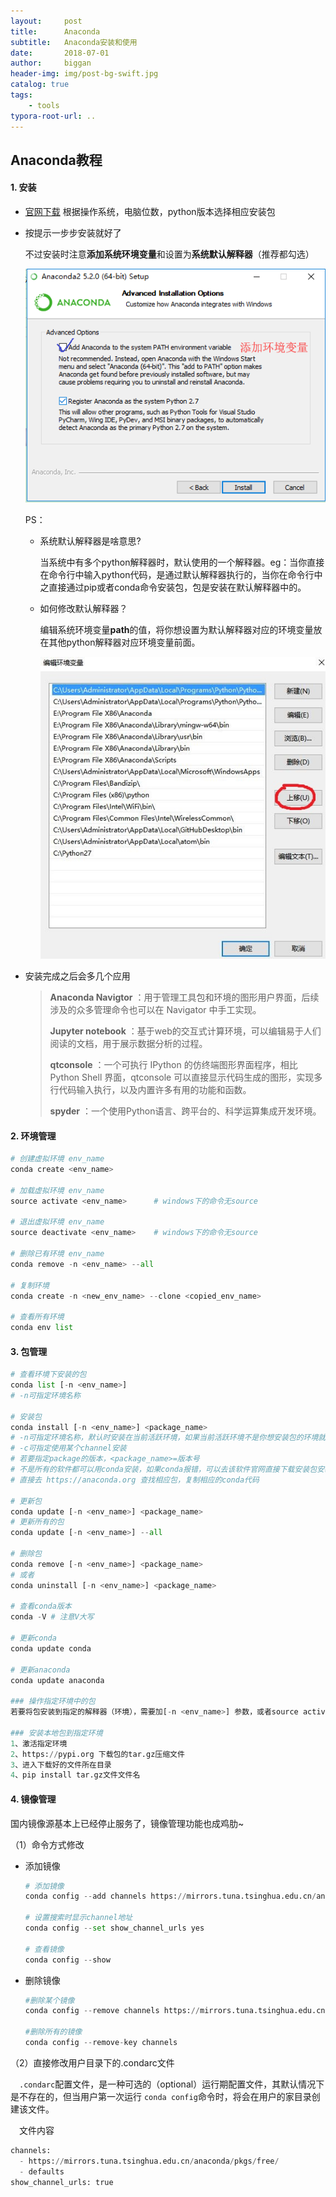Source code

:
 ```yaml
---
layout:     post
title:      Anaconda
subtitle:   Anaconda安装和使用
date:       2018-07-01
author:     biggan
header-img: img/post-bg-swift.jpg
catalog: true
tags:
    - tools
typora-root-url: ..
---
```


## Anaconda教程

#### 1. 安装

- [官网下载](https://www.anaconda.com/distribution/)  根据操作系统，电脑位数，python版本选择相应安装包

- 按提示一步步安装就好了

  不过安装时注意**添加系统环境变量**和设置为**系统默认解释器**（推荐都勾选）

  ![1142366-20180816104200442-589753278](/img/1142366-20180816104200442-589753278-1558348840792.png)

  PS：

  - 系统默认解释器是啥意思?

    当系统中有多个python解释器时，默认使用的一个解释器。eg：当你直接在命令行中输入python代码，是通过默认解释器执行的，当你在命令行中之直接通过pip或者conda命令安装包，包是安装在默认解释器中的。

  - 如何修改默认解释器？

    编辑系统环境变量**path**的值，将你想设置为默认解释器对应的环境变量放在其他python解释器对应环境变量前面。

    ![TIM截图20190520182800](/img/TIM截图20190520182800.jpg)

  

  

- 安装完成之后会多几个应用

  > **Anaconda Navigtor** ：用于管理工具包和环境的图形用户界面，后续涉及的众多管理命令也可以在 Navigator 中手工实现。
  >
  >  **Jupyter notebook** ：基于web的交互式计算环境，可以编辑易于人们阅读的文档，用于展示数据分析的过程。
  >
  >  **qtconsole** ：一个可执行 IPython 的仿终端图形界面程序，相比 Python Shell 界面，qtconsole 可以直接显示代码生成的图形，实现多行代码输入执行，以及内置许多有用的功能和函数。
  >
  >  **spyder** ：一个使用Python语言、跨平台的、科学运算集成开发环境。

  

#### 2. 环境管理

```python
# 创建虚拟环境 env_name
conda create <env_name>

# 加载虚拟环境 env_name
source activate <env_name>		# windows下的命令无source

# 退出虚拟环境 env_name
source deactivate <env_name>	# windows下的命令无source

# 删除已有环境 env_name
conda remove -n <env_name> --all

# 复制环境
conda create -n <new_env_name> --clone <copied_env_name>

# 查看所有环境
conda env list
```



#### 3. 包管理

```python
# 查看环境下安装的包
conda list [-n <env_name>]
# -n可指定环境名称

# 安装包
conda install [-n <env_name>] <package_name>
# -n可指定环境名称，默认时安装在当前活跃环境，如果当前活跃环境不是你想安装包的环境就要指定参数n
# -c可指定使用某个channel安装
# 若要指定package的版本，<package_name>=版本号
# 不是所有的软件都可以用conda安装，如果conda报错，可以去该软件官网直接下载安装包安装。
# 直接去 https://anaconda.org 查找相应包，复制相应的conda代码

# 更新包
conda update [-n <env_name>] <package_name>
# 更新所有的包 
conda update [-n <env_name>] --all

# 删除包
conda remove [-n <env_name>] <package_name>
# 或者
conda uninstall [-n <env_name>] <package_name>

# 查看conda版本
conda -V # 注意V大写

# 更新conda
conda update conda

# 更新anaconda
conda update anaconda

### 操作指定环境中的包
若要将包安装到指定的解释器（环境），需要加[-n <env_name>] 参数，或者source activate <env_name>激活指定环境。

### 安装本地包到指定环境
1、激活指定环境
2、https://pypi.org 下载包的tar.gz压缩文件
3、进入下载好的文件所在目录
4、pip install tar.gz文件文件名
```



#### 4. 镜像管理

国内镜像源基本上已经停止服务了，镜像管理功能也成鸡肋~

（1）命令方式修改

- 添加镜像

  ```python
  # 添加镜像
  conda config --add channels https://mirrors.tuna.tsinghua.edu.cn/anaconda/pkgs/free/
  
  # 设置搜索时显示channel地址
  conda config --set show_channel_urls yes 	
  
  # 查看镜像
  conda config --show 
  ```

- 删除镜像

  ```python
  #删除某个镜像
  conda config --remove channels https://mirrors.tuna.tsinghua.edu.cn/anaconda/pkgs/free/
  
  #删除所有的镜像
  conda config --remove-key channels	
  ```

（2）直接修改用户目录下的.condarc文件

&emsp;`.condarc`配置文件，是一种可选的（optional）运行期配置文件，其默认情况下是不存在的，但当用户第一次运行 `conda config`命令时，将会在用户的家目录创建该文件。

&emsp;文件内容

```python
channels:
  - https://mirrors.tuna.tsinghua.edu.cn/anaconda/pkgs/free/
  - defaults
show_channel_urls: true
```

**WORK TASK**. Set down the material above as is, without any pictures.

**OUTPUT**.
Source code

:
 ```yaml
---
layout:     post
title:      Anaconda
subtitle:   Anaconda安装和使用
date:       2018-07-01
author:     biggan
header-img: img/post-bg-swift.jpg
catalog: true
tags:
    - tools
typora-root-url: ..
---
```


## Anaconda教程

#### 1. 安装

- [官网下载](https://www.anaconda.com/distribution/)  根据操作系统，电脑位数，python版本选择相应安装包

- 按提示一步步安装就好了

  不过安装时注意**添加系统环境变量**和设置为**系统默认解释器**（推荐都勾选）

  ![1142366-20180816104200442-589753278](/img/1142366-20180816104200442-589753278-1558348840792.png)

  PS：

  - 系统默认解释器是啥意思?

    当系统中有多个python解释器时，默认使用的一个解释器。eg：当你直接在命令行中输入python代码，是通过默认解释器执行的，当你在命令行中之直接通过pip或者conda命令安装包，包是安装在默认解释器中的。

  - 如何修改默认解释器？

    编辑系统环境变量**path**的值，将你想设置为默认解释器对应的环境变量放在其他python解释器对应环境变量前面。

    ![TIM截图20190520182800](/img/TIM截图20190520182800.jpg)

  

  

- 安装完成之后会多几个应用

  > **Anaconda Navigtor** ：用于管理工具包和环境的图形用户界面，后续涉及的众多管理命令也可以在 Navigator 中手工实现。
  >
  >  **Jupyter notebook** ：基于web的交互式计算环境，可以编辑易于人们阅读的文档，用于展示数据分析的过程。
  >
  >  **qtconsole** ：一个可执行 IPython 的仿终端图形界面程序，相比 Python Shell 界面，qtconsole 可以直接显示代码生成的图形，实现多行代码输入执行，以及内置许多有用的功能和函数。
  >
  >  **spyder** ：一个使用Python语言、跨平台的、科学运算集成开发环境。

  

#### 2. 环境管理

```python
# 创建虚拟环境 env_name
conda create <env_name>

# 加载虚拟环境 env_name
source activate <env_name>		# windows下的命令无source

# 退出虚拟环境 env_name
source deactivate <env_name>	# windows下的命令无source

# 删除已有环境 env_name
conda remove -n <env_name> --all

# 复制环境
conda create -n <new_env_name> --clone <copied_env_name>

# 查看所有环境
conda env list
```



#### 3. 包管理

```python
# 查看环境下安装的包
conda list [-n <env_name>]
# -n可指定环境名称

# 安装包
conda install [-n <env_name>] <package_name>
# -n可指定环境名称，默认时安装在当前活跃环境，如果当前活跃环境不是你想安装包的环境就要指定参数n
# -c可指定使用某个channel安装
# 若要指定package的版本，<package_name>=版本号
# 不是所有的软件都可以用conda安装，如果conda报错，可以去该软件官网直接下载安装包安装。
# 直接去 https://anaconda.org 查找相应包，复制相应的conda代码

# 更新包
conda update [-n <env_name>] <package_name>
# 更新所有的包 
conda update [-n <env_name>] --all

# 删除包
conda remove [-n <env_name>] <package_name>
# 或者
conda uninstall [-n <env_name>] <package_name>

# 查看conda版本
conda -V # 注意V大写

# 更新conda
conda update conda

# 更新anaconda
conda update anaconda

### 操作指定环境中的包
若要将包安装到指定的解释器（环境），需要加[-n <env_name>] 参数，或者source activate <env_name>激活指定环境。

### 安装本地包到指定环境
1、激活指定环境
2、https://pypi.org 下载包的tar.gz压缩文件
3、进入下载好的文件所在目录
4、pip install tar.gz文件文件名
```



#### 4. 镜像管理

国内镜像源基本上已经停止服务了，镜像管理功能也成鸡肋~

（1）命令方式修改

- 添加镜像

  ```python
  # 添加镜像
  conda config --add channels https://mirrors.tuna.tsinghua.edu.cn/anaconda/pkgs/free/
  
  # 设置搜索时显示channel地址
  conda config --set show_channel_urls yes 	
  
  # 查看镜像
  conda config --show 
  ```

- 删除镜像

  ```python
  #删除某个镜像
  conda config --remove channels https://mirrors.tuna.tsinghua.edu.cn/anaconda/pkgs/free/
  
  #删除所有的镜像
  conda config --remove-key channels	
  ```

（2）直接修改用户目录下的.condarc文件

&emsp;`.condarc`配置文件，是一种可选的（optional）运行期配置文件，其默认情况下是不存在的，但当用户第一次运行 `conda config`命令时，将会在用户的家目录创建该文件。

&emsp;文件内容

```python
channels:
  - https://mirrors.tuna.tsinghua.edu.cn/anaconda/pkgs/free/
  - defaults
show_channel_urls: true
```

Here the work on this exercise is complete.